Plain-text document sources
-------

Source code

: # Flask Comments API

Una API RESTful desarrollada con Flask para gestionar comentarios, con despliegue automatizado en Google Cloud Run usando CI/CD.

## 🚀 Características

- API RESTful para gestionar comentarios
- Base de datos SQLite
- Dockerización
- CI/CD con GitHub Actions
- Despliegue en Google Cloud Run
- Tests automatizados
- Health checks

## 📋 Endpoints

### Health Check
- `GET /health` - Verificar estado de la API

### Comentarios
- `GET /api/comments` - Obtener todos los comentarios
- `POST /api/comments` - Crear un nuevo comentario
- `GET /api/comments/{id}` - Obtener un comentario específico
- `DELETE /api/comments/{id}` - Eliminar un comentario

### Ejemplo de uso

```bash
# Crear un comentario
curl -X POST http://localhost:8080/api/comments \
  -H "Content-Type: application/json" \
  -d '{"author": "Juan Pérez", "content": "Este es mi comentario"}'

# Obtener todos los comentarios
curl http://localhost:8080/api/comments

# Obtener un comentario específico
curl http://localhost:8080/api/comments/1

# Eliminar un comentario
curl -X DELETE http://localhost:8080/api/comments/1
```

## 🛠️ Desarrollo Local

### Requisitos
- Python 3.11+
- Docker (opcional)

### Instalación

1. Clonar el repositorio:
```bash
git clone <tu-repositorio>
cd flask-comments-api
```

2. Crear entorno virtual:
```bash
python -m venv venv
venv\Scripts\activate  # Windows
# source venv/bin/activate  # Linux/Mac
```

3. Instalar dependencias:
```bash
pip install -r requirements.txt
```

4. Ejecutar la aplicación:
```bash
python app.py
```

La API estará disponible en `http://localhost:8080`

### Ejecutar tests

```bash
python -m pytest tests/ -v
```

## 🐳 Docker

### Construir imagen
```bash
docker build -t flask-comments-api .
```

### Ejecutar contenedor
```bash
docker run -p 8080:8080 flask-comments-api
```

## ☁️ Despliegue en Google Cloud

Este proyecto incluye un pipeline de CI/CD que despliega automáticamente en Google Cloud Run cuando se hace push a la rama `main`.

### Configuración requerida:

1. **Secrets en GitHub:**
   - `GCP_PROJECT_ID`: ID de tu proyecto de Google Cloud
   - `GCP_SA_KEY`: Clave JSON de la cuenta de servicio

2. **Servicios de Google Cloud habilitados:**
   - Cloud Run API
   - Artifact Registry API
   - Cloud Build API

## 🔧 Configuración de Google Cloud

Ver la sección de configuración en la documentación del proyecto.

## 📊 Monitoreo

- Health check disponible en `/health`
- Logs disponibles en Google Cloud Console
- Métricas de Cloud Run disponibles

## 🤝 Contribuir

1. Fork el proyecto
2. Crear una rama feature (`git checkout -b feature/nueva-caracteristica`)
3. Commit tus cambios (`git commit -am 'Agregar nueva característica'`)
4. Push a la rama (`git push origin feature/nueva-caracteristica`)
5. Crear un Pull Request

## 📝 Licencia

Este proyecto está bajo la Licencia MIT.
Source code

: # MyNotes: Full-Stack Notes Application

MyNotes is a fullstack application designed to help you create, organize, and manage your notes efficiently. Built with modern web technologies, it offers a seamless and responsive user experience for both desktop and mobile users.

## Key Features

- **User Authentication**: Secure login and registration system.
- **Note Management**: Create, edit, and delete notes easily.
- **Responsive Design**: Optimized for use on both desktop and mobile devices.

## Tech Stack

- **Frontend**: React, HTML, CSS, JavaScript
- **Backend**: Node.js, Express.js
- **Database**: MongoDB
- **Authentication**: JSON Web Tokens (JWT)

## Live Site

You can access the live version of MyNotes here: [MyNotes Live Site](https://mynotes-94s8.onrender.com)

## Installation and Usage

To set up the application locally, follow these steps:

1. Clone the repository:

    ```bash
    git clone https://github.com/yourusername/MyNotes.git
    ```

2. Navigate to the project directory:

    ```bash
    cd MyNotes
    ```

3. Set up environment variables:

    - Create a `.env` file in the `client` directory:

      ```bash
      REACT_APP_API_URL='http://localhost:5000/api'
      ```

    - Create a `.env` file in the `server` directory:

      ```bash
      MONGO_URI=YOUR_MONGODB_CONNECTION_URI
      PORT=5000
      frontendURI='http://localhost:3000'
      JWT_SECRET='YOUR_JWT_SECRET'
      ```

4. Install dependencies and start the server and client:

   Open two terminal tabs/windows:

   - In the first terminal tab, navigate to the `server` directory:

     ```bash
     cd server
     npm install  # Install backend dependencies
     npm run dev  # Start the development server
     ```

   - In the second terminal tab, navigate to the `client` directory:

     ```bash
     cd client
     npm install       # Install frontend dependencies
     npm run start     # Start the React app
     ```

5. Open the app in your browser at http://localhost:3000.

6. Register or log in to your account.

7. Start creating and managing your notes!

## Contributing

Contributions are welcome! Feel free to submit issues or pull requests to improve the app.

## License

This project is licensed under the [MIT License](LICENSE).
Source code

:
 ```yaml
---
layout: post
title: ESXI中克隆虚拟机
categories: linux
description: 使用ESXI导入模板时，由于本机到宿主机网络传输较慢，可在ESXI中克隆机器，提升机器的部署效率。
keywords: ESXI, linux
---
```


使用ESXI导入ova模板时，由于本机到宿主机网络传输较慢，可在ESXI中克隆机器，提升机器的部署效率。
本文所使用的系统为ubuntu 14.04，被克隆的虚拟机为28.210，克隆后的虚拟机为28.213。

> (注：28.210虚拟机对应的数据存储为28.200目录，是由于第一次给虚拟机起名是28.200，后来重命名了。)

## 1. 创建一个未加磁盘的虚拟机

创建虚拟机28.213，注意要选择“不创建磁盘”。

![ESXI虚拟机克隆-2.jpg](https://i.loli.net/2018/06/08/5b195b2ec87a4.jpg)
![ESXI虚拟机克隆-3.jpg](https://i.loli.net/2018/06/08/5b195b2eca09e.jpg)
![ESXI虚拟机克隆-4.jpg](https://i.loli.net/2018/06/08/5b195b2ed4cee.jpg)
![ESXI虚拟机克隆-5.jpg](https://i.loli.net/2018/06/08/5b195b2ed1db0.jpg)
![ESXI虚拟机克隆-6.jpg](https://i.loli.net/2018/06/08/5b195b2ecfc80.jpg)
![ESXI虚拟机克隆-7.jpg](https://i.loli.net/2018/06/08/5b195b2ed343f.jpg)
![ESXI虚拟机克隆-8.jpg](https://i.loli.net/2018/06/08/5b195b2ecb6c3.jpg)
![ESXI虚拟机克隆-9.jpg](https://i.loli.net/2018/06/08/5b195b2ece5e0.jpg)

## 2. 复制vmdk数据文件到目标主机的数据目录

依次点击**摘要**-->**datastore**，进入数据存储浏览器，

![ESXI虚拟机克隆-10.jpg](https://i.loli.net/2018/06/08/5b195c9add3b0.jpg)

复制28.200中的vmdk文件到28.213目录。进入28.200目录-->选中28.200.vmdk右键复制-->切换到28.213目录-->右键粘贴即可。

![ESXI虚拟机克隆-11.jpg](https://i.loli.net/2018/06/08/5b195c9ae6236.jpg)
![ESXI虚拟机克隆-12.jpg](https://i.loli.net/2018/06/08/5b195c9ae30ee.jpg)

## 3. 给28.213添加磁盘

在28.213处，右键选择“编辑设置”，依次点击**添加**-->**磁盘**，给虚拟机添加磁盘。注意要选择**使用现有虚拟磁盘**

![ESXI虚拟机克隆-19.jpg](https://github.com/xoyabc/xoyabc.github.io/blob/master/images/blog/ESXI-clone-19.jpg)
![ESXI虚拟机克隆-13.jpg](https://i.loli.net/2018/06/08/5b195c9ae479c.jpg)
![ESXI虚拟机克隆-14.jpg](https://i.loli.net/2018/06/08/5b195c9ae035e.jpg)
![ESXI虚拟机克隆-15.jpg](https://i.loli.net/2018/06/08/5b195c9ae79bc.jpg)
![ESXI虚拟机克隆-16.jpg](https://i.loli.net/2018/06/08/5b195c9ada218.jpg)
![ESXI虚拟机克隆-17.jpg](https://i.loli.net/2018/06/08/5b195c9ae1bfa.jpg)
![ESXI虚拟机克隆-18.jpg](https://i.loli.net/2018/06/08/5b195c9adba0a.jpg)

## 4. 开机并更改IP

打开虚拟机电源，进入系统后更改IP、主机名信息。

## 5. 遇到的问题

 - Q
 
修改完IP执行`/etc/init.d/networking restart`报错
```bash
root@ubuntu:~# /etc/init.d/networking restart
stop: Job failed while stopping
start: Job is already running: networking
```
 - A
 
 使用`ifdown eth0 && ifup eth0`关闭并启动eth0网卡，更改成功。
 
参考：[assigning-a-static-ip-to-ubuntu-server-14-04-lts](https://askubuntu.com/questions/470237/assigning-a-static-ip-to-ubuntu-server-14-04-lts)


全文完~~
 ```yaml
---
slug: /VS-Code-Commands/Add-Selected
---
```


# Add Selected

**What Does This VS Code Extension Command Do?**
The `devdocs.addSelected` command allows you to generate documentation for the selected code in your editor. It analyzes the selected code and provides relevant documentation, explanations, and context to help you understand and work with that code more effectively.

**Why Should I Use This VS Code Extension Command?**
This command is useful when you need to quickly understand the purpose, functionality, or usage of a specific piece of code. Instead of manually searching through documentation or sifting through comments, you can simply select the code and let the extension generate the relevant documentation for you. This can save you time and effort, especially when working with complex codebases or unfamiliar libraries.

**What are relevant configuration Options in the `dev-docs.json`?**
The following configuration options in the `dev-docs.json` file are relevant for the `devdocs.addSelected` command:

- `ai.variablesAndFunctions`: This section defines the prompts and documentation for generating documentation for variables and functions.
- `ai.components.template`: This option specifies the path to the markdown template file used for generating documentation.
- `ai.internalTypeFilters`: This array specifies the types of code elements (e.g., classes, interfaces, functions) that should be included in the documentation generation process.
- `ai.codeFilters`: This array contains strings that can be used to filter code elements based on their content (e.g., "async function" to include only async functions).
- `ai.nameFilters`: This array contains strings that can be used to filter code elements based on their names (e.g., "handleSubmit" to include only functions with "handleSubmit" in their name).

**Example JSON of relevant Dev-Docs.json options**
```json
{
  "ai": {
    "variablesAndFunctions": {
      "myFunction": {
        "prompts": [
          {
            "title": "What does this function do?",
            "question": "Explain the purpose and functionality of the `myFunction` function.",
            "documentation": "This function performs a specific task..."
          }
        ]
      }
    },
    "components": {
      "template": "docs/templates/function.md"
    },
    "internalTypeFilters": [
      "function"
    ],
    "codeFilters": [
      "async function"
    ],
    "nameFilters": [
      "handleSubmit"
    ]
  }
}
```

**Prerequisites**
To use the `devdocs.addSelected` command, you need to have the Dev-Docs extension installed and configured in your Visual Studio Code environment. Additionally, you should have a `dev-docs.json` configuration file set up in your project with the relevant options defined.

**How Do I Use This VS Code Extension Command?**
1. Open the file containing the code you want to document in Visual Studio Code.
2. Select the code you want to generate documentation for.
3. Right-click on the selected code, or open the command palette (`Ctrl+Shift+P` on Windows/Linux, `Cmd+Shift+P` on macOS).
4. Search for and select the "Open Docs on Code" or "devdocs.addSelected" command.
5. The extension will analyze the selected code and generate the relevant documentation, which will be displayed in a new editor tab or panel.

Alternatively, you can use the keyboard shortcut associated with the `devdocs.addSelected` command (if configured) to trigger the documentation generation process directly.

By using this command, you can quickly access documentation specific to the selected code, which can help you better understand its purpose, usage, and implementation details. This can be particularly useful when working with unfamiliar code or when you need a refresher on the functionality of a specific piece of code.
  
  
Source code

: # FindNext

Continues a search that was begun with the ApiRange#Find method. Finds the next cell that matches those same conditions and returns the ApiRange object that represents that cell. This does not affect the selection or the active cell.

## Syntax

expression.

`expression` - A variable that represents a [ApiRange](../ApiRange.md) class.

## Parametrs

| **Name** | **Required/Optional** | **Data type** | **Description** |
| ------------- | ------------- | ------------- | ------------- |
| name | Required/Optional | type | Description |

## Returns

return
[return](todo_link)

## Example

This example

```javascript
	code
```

-------

**Problem to work on:** Which lines in the data above hold the string "注意要选择"? Return each of them.

**Problem solution:**
创建虚拟机28.213，注意要选择“不创建磁盘”。
在28.213处，右键选择“编辑设置”，依次点击**添加**-->**磁盘**，给虚拟机添加磁盘。注意要选择**使用现有虚拟磁盘**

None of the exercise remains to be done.